Probably to confirm that, I need to deploy a completely fresh and new cluster and try to deploy ERPNext on it. To be honest, I don’t think this is going to make any difference, because my current environment is controller and nothing “unuseful” is deployed on it. Though, I will try to deploy a completely new K8s cluster and try if it is going to work.
All worker pods (that are shown as failed) show the following (or very similar);
root@control-plane-01:~# kubectl logs -n erpnext frappe-bench-erpnext-worker-s-d4f7c8fbb-h2sfq
Defaulted container "short" out of: short, populate-assets (init)
15:13:12 Worker rq:worker:0dea130994db435bb0946302f797d00c.frappe-bench-erpnext-worker-s-d4f7c8fbb-h2sfq.7.home-frappe-frappe-bench:short: started, version 1.10.1
15:13:12 Subscribing to channel rq:pubsub:0dea130994db435bb0946302f797d00c.frappe-bench-erpnext-worker-s-d4f7c8fbb-h2sfq.7.home-frappe-frappe-bench:short
15:13:12 *** Listening on home-frappe-frappe-bench:short...
15:13:12 Cleaning registries for queue: home-frappe-frappe-bench:short
The scheduler pod shows no logs at all, just empty.
The events in describe of scheduler shows:
Normal Pulling 17m kubelet Pulling image "frappe/erpnext-worker:v14.5.1"
Normal Pulled 17m kubelet Successfully pulled image "frappe/erpnext-worker:v14.5.1" in 30.178706426s
Normal Created 17m (x3 over 17m) kubelet Created container scheduler
Normal Started 17m (x3 over 17m) kubelet Started container scheduler
Warning BackOff 14m (x9 over 17m) kubelet Back-off restarting failed container
Normal Pulled 4m30s (x34 over 17m) kubelet Container image "frappe/erpnext-worker:v14.5.1" already present on machine
The events in describe of one worker shows:
Normal Pulled 19m kubelet Successfully pulled image "frappe/erpnext-nginx:v14.5.1" in 16.703634324s
Normal Created 19m kubelet Created container populate-assets
Normal Started 19m kubelet Started container populate-assets
Normal Created 19m (x2 over 19m) kubelet Created container short
Normal Started 18m (x2 over 19m) kubelet Started container short
Warning BackOff 18m kubelet Back-off restarting failed container
Normal Pulled 93s (x57 over 19m) kubelet Container image "frappe/erpnext-worker:v14.5.1" already present on machine
I cannot see what the can be. @revant_one am I missing anything?
I still have, hopefully, a final issue in this phase.
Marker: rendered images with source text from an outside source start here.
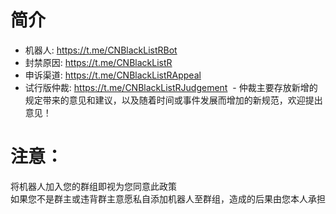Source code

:# 简介
- 机器人: https://t.me/CNBlackListRBot
- 封禁原因: https://t.me/CNBlackListR
- 申诉渠道: https://t.me/CNBlackListRAppeal
- 试行版仲裁: https://t.me/CNBlackListRJudgement
  - 仲裁主要存放新增的规定带来的意见和建议，以及随着时间或事件发展而增加的新规范，欢迎提出意见！

# 注意：

将机器人加入您的群组即视为您同意此政策  
如果您不是群主或违背群主意愿私自添加机器人至群组，造成的后果由您本人承担
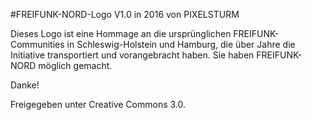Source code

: #FREIFUNK-NORD-Logo V1.0 in 2016 von PIXELSTURM

Dieses Logo ist eine Hommage an die ursprünglichen FREIFUNK-Communities in Schleswig-Holstein und Hamburg, 
die über Jahre die Initiative transportiert und vorangebracht haben. Sie haben FREIFUNK-NORD möglich gemacht.

Danke!


Freigegeben unter Creative Commons 3.0.
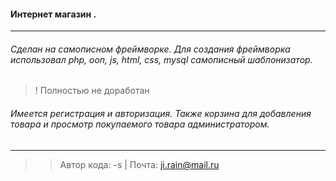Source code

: #### Интернет магазин .

____

###### Сделан на самописном фреймворке. Для создания фреймворка использовал php, ооп, js, html, css, mysql самописный шаблонизатор.

> ! Полностью не доработан  

###### Имеется регистрация и авторизация. Также корзина для добавления товара и просмотр покупаемого товара администратором.

____

>> Автор кода: -s |
>> Почта: ji.rain@mail.ru
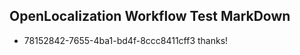 ## OpenLocalization Workflow Test MarkDown
* 78152842-7655-4ba1-bd4f-8ccc8411cff3 thanks!

<!--HONumber=Jul16_HO4-->


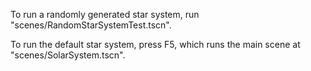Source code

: To run a randomly generated star system, run "scenes/RandomStarSystemTest.tscn".

To run the default star system, press F5, which runs the main scene at "scenes/SolarSystem.tscn".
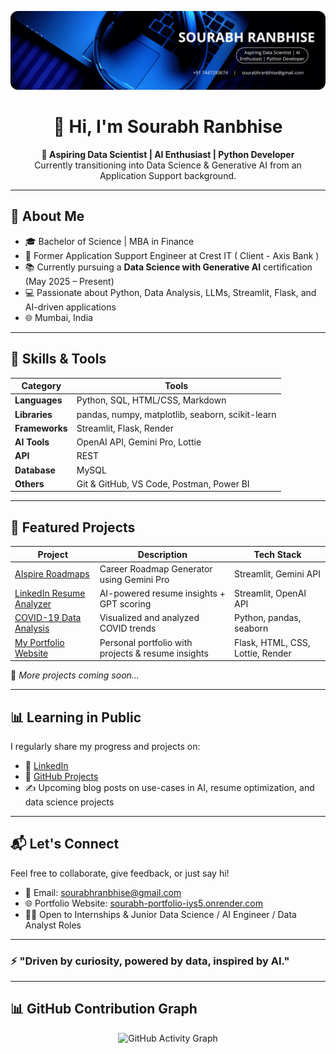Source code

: <p align="center">
  <img src="https://raw.githubusercontent.com/Sourabh301998/Sourabh301998/main/assets/banner.png" alt="Sourabh Ranbhise | Aspiring Data Scientist | AI Enthusiast" style="max-width: 100%; border-radius: 12px;" />
</p>

<h1 align="center">👋 Hi, I'm Sourabh Ranbhise </h1>

<p align="center">
  <b>🎯 Aspiring Data Scientist | AI Enthusiast | Python Developer</b><br>
  Currently transitioning into Data Science & Generative AI from an Application Support background.
</p>

---

## 🧠 About Me

- 🎓 Bachelor of Science | MBA in Finance
- 💼 Former Application Support Engineer at Crest IT ( Client - Axis Bank )
- 📚 Currently pursuing a **Data Science with Generative AI** certification (May 2025 – Present)
- 💻 Passionate about Python, Data Analysis, LLMs, Streamlit, Flask, and AI-driven applications
- 🌐 Mumbai, India


---

## 🧠 Skills & Tools

| Category         | Tools                                                                 |
|------------------|------------------------------------------------------------------------|
| **Languages**     | Python, SQL, HTML/CSS, Markdown                                        |
| **Libraries**     | pandas, numpy, matplotlib, seaborn, scikit-learn                      |
| **Frameworks**    | Streamlit, Flask, Render                                               |
| **AI Tools**      | OpenAI API, Gemini Pro, Lottie                                         |
| **API**           | REST                                                                   |
| **Database**      | MySQL                                                                  |
| **Others**        | Git & GitHub, VS Code, Postman, Power BI                               |


---

## 🚀 Featured Projects

| Project | Description | Tech Stack |
|--------|-------------|------------|
| [AIspire Roadmaps](https://aispire-roadmaps.streamlit.app/) | Career Roadmap Generator using Gemini Pro | Streamlit, Gemini API |
| [LinkedIn Resume Analyzer](https://resumeai.streamlit.app/) | AI-powered resume insights + GPT scoring | Streamlit, OpenAI API |
| [COVID-19 Data Analysis](https://github.com/Sourabh301998/Covid19-Data-Analysis) | Visualized and analyzed COVID trends | Python, pandas, seaborn |
| [My Portfolio Website](https://sourabh-portfolio-iys5.onrender.com) | Personal portfolio with projects & resume insights | Flask, HTML, CSS, Lottie, Render |

🌟 *More projects coming soon...*

---

## 📊 Learning in Public

I regularly share my progress and projects on:

- 🔗 [LinkedIn](https://www.linkedin.com/in/sourabh-ranbhise-67a4ba257/)
- 📁 [GitHub Projects](https://github.com/Sourabh301998)
- ✍️ Upcoming blog posts on use-cases in AI, resume optimization, and data science projects

---

## 📬 Let's Connect

Feel free to collaborate, give feedback, or just say hi!

- 📧 Email: sourabhranbhise@gmail.com  
- 🌐 Portfolio Website: [sourabh-portfolio-iys5.onrender.com](https://sourabh-portfolio-iys5.onrender.com)  
- 🧑‍💻 Open to Internships & Junior Data Science / AI Engineer / Data Analyst Roles  

---

### ⚡ "Driven by curiosity, powered by data, inspired by AI."


---

## 📊 GitHub Contribution Graph

<p align="center">
  <img src="https://github-readme-activity-graph.vercel.app/graph?username=Sourabh301998&theme=gradient&area=true&hide_border=true" alt="GitHub Activity Graph">
</p>
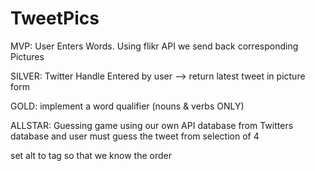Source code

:# TweetPics

MVP: User Enters Words. Using flikr API we send back corresponding Pictures

SILVER: Twitter Handle Entered by user --> return latest tweet in picture form

GOLD: implement a word qualifier (nouns & verbs ONLY)

ALLSTAR: Guessing game using our own API database from Twitters database and user must guess the tweet from selection of 4


set alt to tag so that we know the order
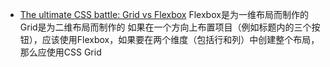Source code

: 


- [The ultimate CSS battle: Grid vs Flexbox](https://hackernoon.com/the-ultimate-css-battle-grid-vs-flexbox-d40da0449faf)
  Flexbox是为一维布局而制作的 Grid是为二维布局而制作的
  如果在一个方向上布置项目（例如标题内的三个按钮），应该使用Flexbox，如果要在两个维度（包括行和列）中创建整个布局，那么应使用CSS Grid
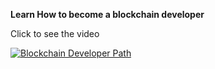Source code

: **Learn How to become a blockchain developer**

Click to see the video
<!--iframe width="800" height="400" src="https://www.youtube.com/embed/OwSl2xwl2-w" title="YouTube video player" frameborder="0" allow="accelerometer; autoplay; clipboard-write; encrypted-media; gyroscope; picture-in-picture" allowfullscreen></iframe> -->

<!-- a href="http://www.youtube.com/watch?feature=player_embedded&v=OwSl2xwl2-w
" target="_blank"><img src="http://img.youtube.com/vi/OwSl2xwl2-w/0.jpg" 
alt="YouTube video player" width="480" height="360" border="10" /></a> -->

[![Blockchain Developer Path](https://i.ytimg.com/vi/OwSl2xwl2-w/maxresdefault.jpg)](https://www.youtube.com/watch?v=OwSl2xwl2-w)
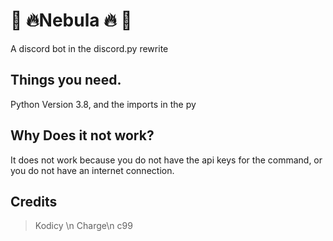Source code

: # 📣 🔥Nebula 🔥 📣
A discord bot in the discord.py rewrite

## Things you need.

Python Version 3.8, and the imports in the py

## Why Does it not work?
It does not work because you do not have the api keys for the command, or you do not have an internet connection.

## Credits
> Kodicy \n
> Charge\n
> c99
When I try to access erpnext over ingress or kubectl port-forward, I still get 404 error. Do I still need to do any further steps? So apparently I can access the ingress controller, but there is no backend from the side of ERPNext?
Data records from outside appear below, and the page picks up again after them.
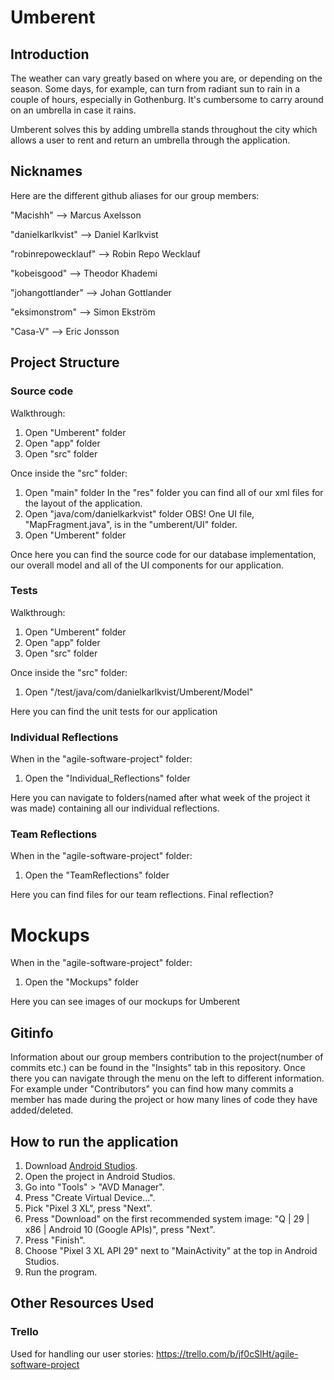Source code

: # Umberent

## Introduction

The weather can vary greatly based on where you are, or depending on the season. 
Some days, for example, can turn from radiant sun to rain in a couple of hours, especially in Gothenburg. 
It's cumbersome to carry around on an umbrella in case it rains.

Umberent solves this by adding umbrella stands throughout the city which allows a user to rent and return an umbrella through the application. 

## Nicknames

Here are the different github aliases for our group members:

"Macishh" --> Marcus Axelsson

"danielkarlkvist" --> Daniel Karlkvist

"robinrepowecklauf" --> Robin Repo Wecklauf

"kobeisgood" --> Theodor Khademi

"johangottlander" --> Johan Gottlander

"eksimonstrom" --> Simon Ekström

"Casa-V" --> Eric Jonsson

## Project Structure

### Source code 
Walkthrough: 
1. Open "Umberent" folder
2. Open "app" folder
3. Open "src" folder

Once inside the "src" folder:
1. Open "main" folder
In the "res" folder you can find all of our xml files for the layout of the application. 
2. Open "java/com/danielkarkvist" folder
OBS! One UI file, "MapFragment.java", is in the "umberent/UI" folder. 
3. Open "Umberent" folder

Once here you can find the source code for our database implementation, our overall model and all of the UI components for our application.

### Tests
Walkthrough: 
1. Open "Umberent" folder
2. Open "app" folder
3. Open "src" folder

Once inside the "src" folder:
1. Open "/test/java/com/danielkarlkvist/Umberent/Model"

Here you can find the unit tests for our application

### Individual Reflections
When in the "agile-software-project" folder:
1. Open the "Individual_Reflections" folder

Here you can navigate to folders(named after what week of the project it was made) containing all our individual reflections.

### Team Reflections 
When in the "agile-software-project" folder:
1. Open the "TeamReflections" folder

Here you can find files for our team reflections.
Final reflection?

# Mockups 
When in the "agile-software-project" folder:
1. Open the "Mockups" folder

Here you can see images of our mockups for Umberent

## Gitinfo
Information about our group members contribution to the project(number of commits etc.) can be found in the "Insights" tab in this repository.
Once there you can navigate through the menu on the left to different information. For example under "Contributors" you can find how many commits
a member has made during the project or how many lines of code they have added/deleted. 

## How to run the application

1. Download [Android Studios](https://www.google.com).
2. Open the project in Android Studios.
3. Go into "Tools" > "AVD Manager".
4. Press "Create Virtual Device...".
5. Pick "Pixel 3 XL", press "Next".
7. Press "Download" on the first recommended system image: "Q | 29 | x86 | Android 10 (Google APIs)", press "Next".
8. Press "Finish".
9. Choose "Pixel 3 XL API 29" next to "MainActivity" at the top in Android Studios.
10. Run the program.

## Other Resources Used

### Trello 
Used for handling our user stories:
https://trello.com/b/jf0cSlHt/agile-software-project


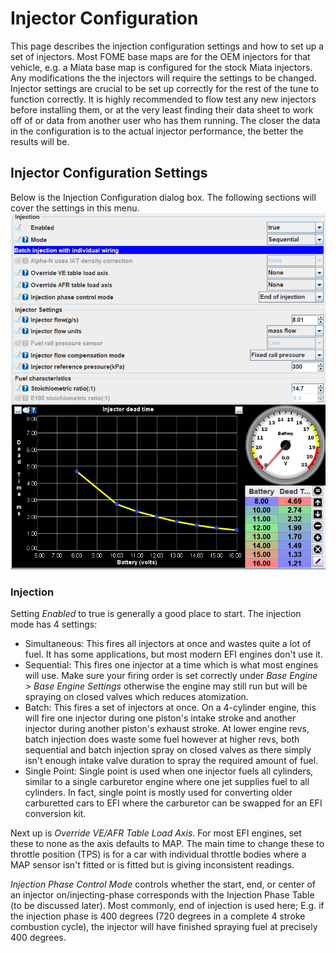 # Injector Configuration

This page describes the injection configuration settings and how to set up a set of injectors. Most FOME base maps are for the OEM injectors for that vehicle, e.g. a Miata base map is configured for the stock Miata injectors. Any modifications the the injectors will require the settings to be changed. Injector settings are crucial to be set up correctly for the rest of the tune to function correctly. It is highly recommended to flow test any new injectors before installing them, or at the very least finding their data sheet to work off of or data from another user who has them running. The closer the data in the configuration is to the actual injector performance, the better the results will be.

## Injector Configuration Settings

Below is the Injection Configuration dialog box. The following sections will cover the settings in this menu.
![image](injectionconfig.png)

### Injection

Setting _Enabled_ to true is generally a good place to start. The injection mode has 4 settings:

- Simultaneous: This fires all injectors at once and wastes quite a lot of fuel. It has some applications, but most modern EFI engines don't use it.
- Sequential: This fires one injector at a time which is what most engines will use. Make sure your firing order is set correctly under _Base Engine > Base Engine Settings_ otherwise the engine may still run but will be spraying on closed valves which reduces atomization.
- Batch: This fires a set of injectors at once. On a 4-cylinder engine, this will fire one injector during one piston's intake stroke and another injector during another piston's exhaust stroke. At lower engine revs, batch injection does waste some fuel however at higher revs, both sequential and batch injection spray on closed valves as there simply isn't enough intake valve duration to spray the required amount of fuel.
- Single Point: Single point is used when one injector fuels all cylinders, similar to a single carburetor engine where one jet supplies fuel to all cylinders. In fact, single point is mostly used for converting older carburetted cars to EFI where the carburetor can be swapped for an EFI conversion kit.

Next up is _Override VE/AFR Table Load Axis_. For most EFI engines, set these to none as the axis defaults to MAP. The main time to change these to throttle position (TPS) is for a car with individual throttle bodies where a MAP sensor isn't fitted or is fitted but is giving inconsistent readings.

_Injection Phase Control Mode_ controls whether the start, end, or center of an injector on/injecting-phase corresponds with the Injection Phase Table (to be discussed later). Most commonly, end of injection is used here; E.g. if the injection phase is 400 degrees (720 degrees in a complete 4 stroke combustion cycle), the injector will have finished spraying fuel at precisely 400 degrees.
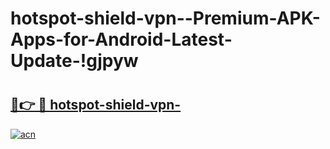 # hotspot-shield-vpn--Premium-APK-Apps-for-Android-Latest-Update-!gjpyw

# <h2><a href="https://i3mu1e.esa.edu.pl?title=hotspot-shield-vpn-&ref=gjpyw">🔗👉 🔴 hotspot-shield-vpn-</a></h2>

[![acn](https://github.com/user-attachments/assets/0f9c940e-d8b0-45ae-aac7-cd30a18b3e1c)](https://i3mu1e.esa.edu.pl?title=hotspot-shield-vpn-&ref=gjpyw)

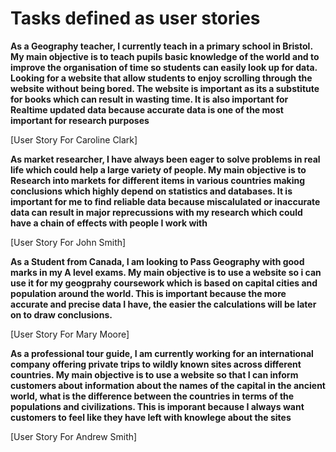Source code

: # Tasks defined as user stories

**As a Geography teacher, I currently teach in a primary school in Bristol. My main objective is to teach pupils basic knowledge of the world 
and to improve the organisation of time so students can easily look up for data. Looking for a website that allow students to enjoy scrolling through the website without being bored. The website is important as its a substitute for books which can result in wasting time.
It is also important for Realtime updated data because accurate data is one of the most important for research purposes**

 [User Story For Caroline Clark]

**As market researcher, I have always been eager to solve problems in real life which could help a large variety of people. My main objective is to Research into markets for different items
in various countries making conclusions
which highly depend on statistics and
databases. It is important for me to find reliable data because miscalulated or inaccurate data can result in major reprecussions with my research which could have a chain of effects with people I work with**

[User Story For John Smith]

**As a Student from Canada, I am looking to Pass Geography with good marks in my A level exams. My main objective is to use a website so i can use it for my geogprahy coursework which is based on capital cities and population around the world. This is important because the more accurate and precise data I have, the easier the calculations will be later on to draw conclusions.** 

[User Story For Mary Moore]

**As a  professional tour guide, I am currently working for an international company offering private trips to wildly known sites across different countries. My main objective is to use a website so that I can inform customers about information about the
names of the capital in the ancient world,
what is the difference between the
countries in terms of the populations and
civilizations. This is imporant because I always want customers to feel like they have left with knowlege about the sites**

[User Story For Andrew Smith]
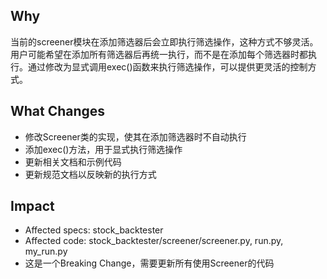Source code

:## Why
当前的screener模块在添加筛选器后会立即执行筛选操作，这种方式不够灵活。用户可能希望在添加所有筛选器后再统一执行，而不是在添加每个筛选器时都执行。通过修改为显式调用exec()函数来执行筛选操作，可以提供更灵活的控制方式。

## What Changes
- 修改Screener类的实现，使其在添加筛选器时不自动执行
- 添加exec()方法，用于显式执行筛选操作
- 更新相关文档和示例代码
- 更新规范文档以反映新的执行方式

## Impact
- Affected specs: stock_backtester
- Affected code: stock_backtester/screener/screener.py, run.py, my_run.py
- 这是一个Breaking Change，需要更新所有使用Screener的代码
By the way, why do I have an nginx pod in erpnext namespace? Could that be the issue? Do I really need it? Because I am running my own ingress container.
I tried to create site as shown here:
but still have the same 404 error.
I sent you the kubeconfng (admin.conf) as a message.
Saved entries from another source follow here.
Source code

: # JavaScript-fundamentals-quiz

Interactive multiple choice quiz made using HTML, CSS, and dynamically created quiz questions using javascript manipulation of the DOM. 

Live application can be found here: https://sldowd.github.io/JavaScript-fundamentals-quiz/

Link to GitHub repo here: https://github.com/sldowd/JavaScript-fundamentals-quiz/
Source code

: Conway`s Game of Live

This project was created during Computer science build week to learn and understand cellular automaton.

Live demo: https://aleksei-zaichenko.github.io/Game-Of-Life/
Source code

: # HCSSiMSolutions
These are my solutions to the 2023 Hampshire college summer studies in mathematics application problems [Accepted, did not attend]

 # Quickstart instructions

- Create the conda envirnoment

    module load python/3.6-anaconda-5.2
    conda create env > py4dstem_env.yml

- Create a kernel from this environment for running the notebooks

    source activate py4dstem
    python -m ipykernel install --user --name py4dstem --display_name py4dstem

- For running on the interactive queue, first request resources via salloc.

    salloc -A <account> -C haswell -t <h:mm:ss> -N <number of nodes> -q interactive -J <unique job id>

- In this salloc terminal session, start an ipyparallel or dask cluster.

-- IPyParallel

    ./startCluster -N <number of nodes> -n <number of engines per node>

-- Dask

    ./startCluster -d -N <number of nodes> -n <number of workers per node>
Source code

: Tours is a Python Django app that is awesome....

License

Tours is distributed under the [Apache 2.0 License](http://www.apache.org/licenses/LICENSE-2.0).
I am just curious to know if it is “normal” that some pods keeps restarting (and after a lot of restarts recreated) until some when they succeed. Apparently these pods keeps restarting until other pods are ready.
This whole process with some not necessary restart takes about 5 minutes. Can’t these pods wait until the other pods are ready? Or is it absolutely not an issue that they are just restarted/recreated until later in the future they work?